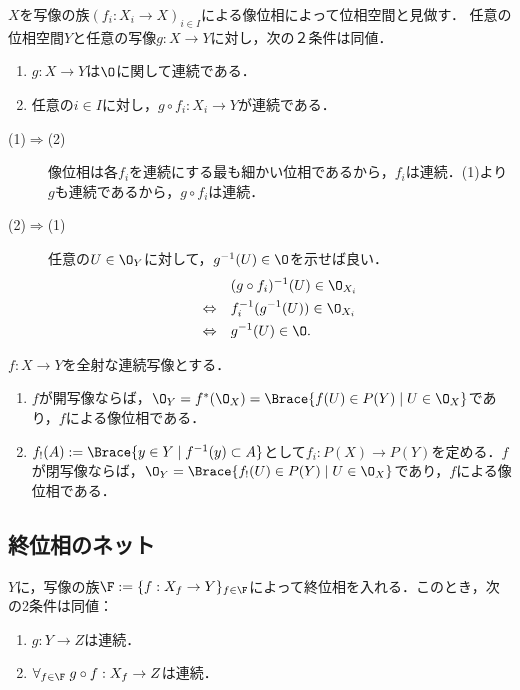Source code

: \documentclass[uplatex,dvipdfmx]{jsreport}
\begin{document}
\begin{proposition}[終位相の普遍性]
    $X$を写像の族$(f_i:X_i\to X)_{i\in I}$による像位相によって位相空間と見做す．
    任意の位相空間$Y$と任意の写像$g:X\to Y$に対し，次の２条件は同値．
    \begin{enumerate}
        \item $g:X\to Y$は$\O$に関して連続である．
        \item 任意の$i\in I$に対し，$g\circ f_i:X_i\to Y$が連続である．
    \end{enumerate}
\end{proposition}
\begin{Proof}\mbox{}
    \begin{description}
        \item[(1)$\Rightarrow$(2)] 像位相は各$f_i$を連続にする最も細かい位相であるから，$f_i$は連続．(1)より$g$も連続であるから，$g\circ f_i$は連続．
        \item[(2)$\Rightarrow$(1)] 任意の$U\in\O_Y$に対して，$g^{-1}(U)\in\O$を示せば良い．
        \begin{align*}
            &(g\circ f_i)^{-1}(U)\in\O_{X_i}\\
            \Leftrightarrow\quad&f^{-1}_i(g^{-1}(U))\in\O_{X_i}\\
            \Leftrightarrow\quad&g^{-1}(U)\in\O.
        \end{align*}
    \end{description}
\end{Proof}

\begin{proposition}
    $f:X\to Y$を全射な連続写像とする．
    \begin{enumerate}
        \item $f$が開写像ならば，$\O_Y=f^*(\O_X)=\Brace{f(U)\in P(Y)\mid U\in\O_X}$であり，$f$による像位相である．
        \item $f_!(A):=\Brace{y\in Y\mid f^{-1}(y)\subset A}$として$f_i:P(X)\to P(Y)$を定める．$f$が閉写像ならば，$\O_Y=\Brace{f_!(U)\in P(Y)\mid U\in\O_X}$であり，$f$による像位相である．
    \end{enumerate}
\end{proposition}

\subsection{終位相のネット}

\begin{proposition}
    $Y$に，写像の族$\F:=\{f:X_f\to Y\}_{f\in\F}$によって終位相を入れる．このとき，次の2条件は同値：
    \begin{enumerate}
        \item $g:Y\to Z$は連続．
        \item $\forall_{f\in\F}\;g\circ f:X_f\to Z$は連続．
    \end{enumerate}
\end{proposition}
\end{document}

☆ ☆ ☆

▶ Required work
Count how many lines in the listing contain the string "Brace". Only that number should be given.

▶ Solution for this problem
2